時に。激情の炉というのは、大層赤々と燃えるものではあろうが。とはいえ、大貫もここまで来れば多少は冷静になっていた。刈野を散々呑みに連れ出して、話を聞いてもらったおかげである。刈野からすれば、堪ったものではなかっただろうが、それはそれ。間とも職務の合間にどうにか捕まえ言葉を交わし、間の時折矛盾するものの基本的には一貫して繰り返してくる主張を聞き続けたのも理由だろう。少なくとも、当初腹の底に燻っていた「間を完全に己のコントロール下に置きたい」から「間の意思を尊重したい」にまで意識を持って来られたことは、進歩なのではないだろうか。
そうはいっても、花音の襲撃事件からかれこれ一年近くが経とうとしている今でも、大貫と間の双方が納得する関係の落とし所は見つかっていないのだが。
そう考えながら、大貫は今日もまた、間と言葉を交わしているのだった。

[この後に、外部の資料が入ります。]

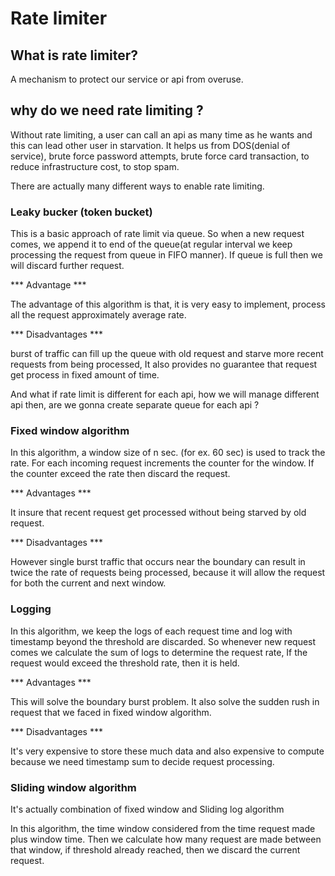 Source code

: # Rate limiter


## What is rate limiter?

A mechanism to protect our service or api from overuse.


## why do we need rate limiting ?

Without rate limiting, a user can call an api as many time as he wants and this
can lead other user in starvation. It helps us from DOS(denial of service), brute
force password attempts, brute force card transaction, to reduce infrastructure
cost, to stop spam.   

There are actually many different ways to enable rate limiting.

### Leaky bucker (token bucket)

This is a basic approach of rate limit via queue. So when a new request comes,
we append it to end of the queue(at regular interval we keep processing the
request from queue in FIFO manner). If queue is full then we will discard
further request.

*** Advantage ***

The advantage of this algorithm is that, it is very easy to implement, process
all the request approximately average rate.

*** Disadvantages ***

burst of traffic can fill up the queue with old request and starve more recent
requests from being processed, It also provides no guarantee that request get
process in fixed amount of time.

And what if rate limit is different for each api, how we will manage different
api then, are we gonna create separate queue for each api ?


### Fixed window algorithm

In this algorithm, a window size of n sec. (for ex. 60 sec) is used to track the
rate. For each incoming request increments the counter for the window. If the
counter exceed the rate then discard the request.


*** Advantages ***

It insure that recent request get processed without being starved by old request.

*** Disadvantages ***

However single burst traffic that occurs near the boundary can result in twice
the rate of requests being processed, because it will allow the request for
both the current and next window.


### Logging

In this algorithm, we keep the logs of each request time and log with timestamp
beyond the threshold are discarded. So whenever new request comes we calculate
the sum of logs to determine the request rate, If the request would exceed the
threshold rate, then it is held.

*** Advantages ***

This will solve the boundary burst problem. It also solve the sudden rush in
request that we faced in fixed window algorithm.

*** Disadvantages ***

It's very expensive to store these much data and also expensive to compute
because we need timestamp sum to decide request processing.


### Sliding window algorithm

It's actually combination of fixed window and Sliding log algorithm

In this algorithm, the time window considered from the time request made plus
window time. Then we calculate how many request are made between that window,
if threshold already reached, then we discard the current request.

間は間で、こうして大貫と言葉を交わすこと自体は楽しいようで、大貫に呼ばれれば平然と着いてきては平行線の話し合いを楽しげに繰り返している。
「大貫くんはさぁ、どうしてそこまで僕のこと引き留めようとするのさ。花音さんだっているんだし、別に僕のことくらい、置いていってもいいのに。大貫くんだって、そこまで手を広げられないでしょ」
机の上に腰かけ、行儀悪くふらふらと足を揺らす間が、大貫に問う。既に幾度となく行われた問いだ。そして、いつもであれば、大貫はここで「君を捨て置くつもりなんかないんだが」だとか「花音と間は別だって言っているだろう」だとか告げていた。だが、その日の大貫は、ふと頭の中に浮かんだ言葉をそのまま口にしたのだった。

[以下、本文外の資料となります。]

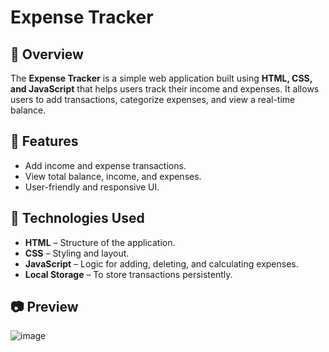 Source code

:  # Expense Tracker

## 📌 Overview

The **Expense Tracker** is a simple web application built using **HTML, CSS, and JavaScript** that helps users track their income and expenses. It allows users to add transactions, categorize expenses, and view a real-time balance.

## 🎯 Features

- Add income and expense transactions.
- View total balance, income, and expenses.
- User-friendly and responsive UI.

## 🚀 Technologies Used

- **HTML** – Structure of the application.
- **CSS** – Styling and layout.
- **JavaScript** – Logic for adding, deleting, and calculating expenses.
- **Local Storage** – To store transactions persistently.

## 📷 Preview

![image](https://github.com/user-attachments/assets/990de5a1-7bc3-4d67-878f-c523141d9db5)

「私と君は違う。その上で、私は君がいい。君でなければ、私が嫌なんだ。それじゃあだめなのか」
ぱちり、と間の瞳が瞬く。そして暫く、大貫の言葉に対する返答を考えあぐねたような沈黙の後。
「……だめ……じゃないけど……。……えっと、それは、どういうこと……?」
間の声が露骨に弱まり、瞳に困惑が殊更に強く浮かぶ。ぱたりと間の足が動くのが止まったのとは逆に、大貫の思考が動き出した。

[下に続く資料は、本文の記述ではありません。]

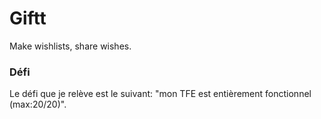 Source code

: Giftt
=====

Make wishlists, share wishes.

### Défi

Le défi que je relève est le suivant: "mon TFE est entièrement fonctionnel (max:20/20)". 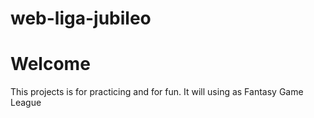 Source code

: # web-liga-jubileo

# Welcome

This projects is for practicing and for fun. It will using as Fantasy Game League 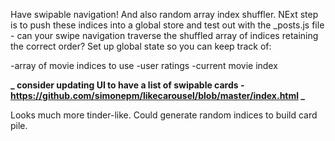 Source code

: Have swipable navigation! And also random array index shuffler. NExt step is to push these indices into a global store and test out with the \_posts.js file - can your swipe navigation traverse the shuffled array of indices retaining the correct order? Set up global state so you can keep track of:

-array of movie indices to use
-user ratings
-current movie index

**_ consider updating UI to have a list of swipable cards - https://github.com/simonepm/likecarousel/blob/master/index.html _**

Looks much more tinder-like. Could generate random indices to build card pile.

――そう、間でなければ駄目なのだ、大貫は。大貫は、他の誰でもない間がいい。今出てきた言葉は、恐らくずっと前から大貫が間に対して言いたい言葉に違いなかった。……だが、ここで疑問が挟まる。
(いや、待て。なんで間はそこで戸惑う?)
大貫にあれだけの傷を――肉体的にというより精神的にだが――与えておきながら。大貫に対する執着を見せておきながら。どうして今更大貫が間に好意を伝えたことに、ここまで戸惑うのか。
(待て待て待て、まさかなのか……?)
「待った、間」
「うん?」
急に冷静さを取り戻した大貫に、間は首を傾げつつも返事を返す。
「正直、そこまで蒸し返したくはないのだが。間、あの時の君の行動のきっかけとしては、私たちに『見てもらえなくなる』と思ったからだったな?」
「うん」
「で、だ。あの時の君は『つまらない』と感じたら、勝手に自分の命を終えるつもりだった」
「そうだね~」
「……だが、途中から君が方針を転換したのは、私が君に対して激昂したからだ」
「そうそう」
「それは私から見てもらえた、とそう思ったからで合っているよな?」
「そうだね?」
「その上で聞きたいんだが……。つまりそれは君……私からこう、感情を常に向けられたい、ということではないのかい」
「…………うん?」
明らかに間の反応が鈍り、頭上にハテナマークが浮かんだのを大貫は幻視した。
「そして私としては、君にこうして好意を向けているつもりなんだが……。……それを求めていたわけではない?」
「え、えっと……? 大貫くんから……? 僕に……? もう見てくれてるのに、それ以外に……?」
間の瞳は、今の大貫の問いに完全に困惑していることは明白だった。間は、大貫を見つめていられればそれでよかった。そして大貫に見つめ返されたことで喜んだ。それから一歩踏み込んで、「大貫が間に特別な感情を向けている」となった時点で、間の感情処理はキャパシティオーバーを起こしているとしか思えない。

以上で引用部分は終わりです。